*** Opening of Data listing ***

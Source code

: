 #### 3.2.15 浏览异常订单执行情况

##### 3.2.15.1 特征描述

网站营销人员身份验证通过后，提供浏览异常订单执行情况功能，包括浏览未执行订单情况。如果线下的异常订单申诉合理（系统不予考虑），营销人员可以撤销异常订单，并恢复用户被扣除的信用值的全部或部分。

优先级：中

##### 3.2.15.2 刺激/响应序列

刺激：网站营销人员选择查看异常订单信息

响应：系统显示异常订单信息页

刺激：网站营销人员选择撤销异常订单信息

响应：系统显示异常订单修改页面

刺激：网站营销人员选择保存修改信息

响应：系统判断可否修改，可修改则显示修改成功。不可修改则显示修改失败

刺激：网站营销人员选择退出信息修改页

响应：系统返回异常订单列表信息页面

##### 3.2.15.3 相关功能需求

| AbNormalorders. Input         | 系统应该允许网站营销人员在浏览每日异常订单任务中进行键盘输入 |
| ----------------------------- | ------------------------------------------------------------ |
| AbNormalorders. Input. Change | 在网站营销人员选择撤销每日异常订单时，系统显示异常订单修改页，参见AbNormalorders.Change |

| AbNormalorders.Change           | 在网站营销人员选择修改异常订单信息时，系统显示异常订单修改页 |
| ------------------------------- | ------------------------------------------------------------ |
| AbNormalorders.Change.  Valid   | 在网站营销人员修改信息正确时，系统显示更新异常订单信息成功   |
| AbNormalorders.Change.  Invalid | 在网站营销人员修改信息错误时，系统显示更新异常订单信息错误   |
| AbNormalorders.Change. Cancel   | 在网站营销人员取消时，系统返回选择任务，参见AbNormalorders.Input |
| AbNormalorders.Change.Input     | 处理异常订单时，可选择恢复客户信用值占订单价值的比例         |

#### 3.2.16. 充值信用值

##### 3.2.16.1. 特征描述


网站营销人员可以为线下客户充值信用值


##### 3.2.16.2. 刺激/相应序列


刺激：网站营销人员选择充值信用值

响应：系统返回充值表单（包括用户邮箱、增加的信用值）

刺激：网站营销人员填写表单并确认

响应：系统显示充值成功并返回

*** Close of Data listing ***

Output consists of exactly the lines from the one containing "网站营销人员可以为线下客户充值信用值" to the end of the records above, retyped without change and with nothing extra.

Answer space:
网站营销人员可以为线下客户充值信用值


##### 3.2.16.2. 刺激/相应序列


刺激：网站营销人员选择充值信用值

响应：系统返回充值表单（包括用户邮箱、增加的信用值）

刺激：网站营销人员填写表单并确认

响应：系统显示充值成功并返回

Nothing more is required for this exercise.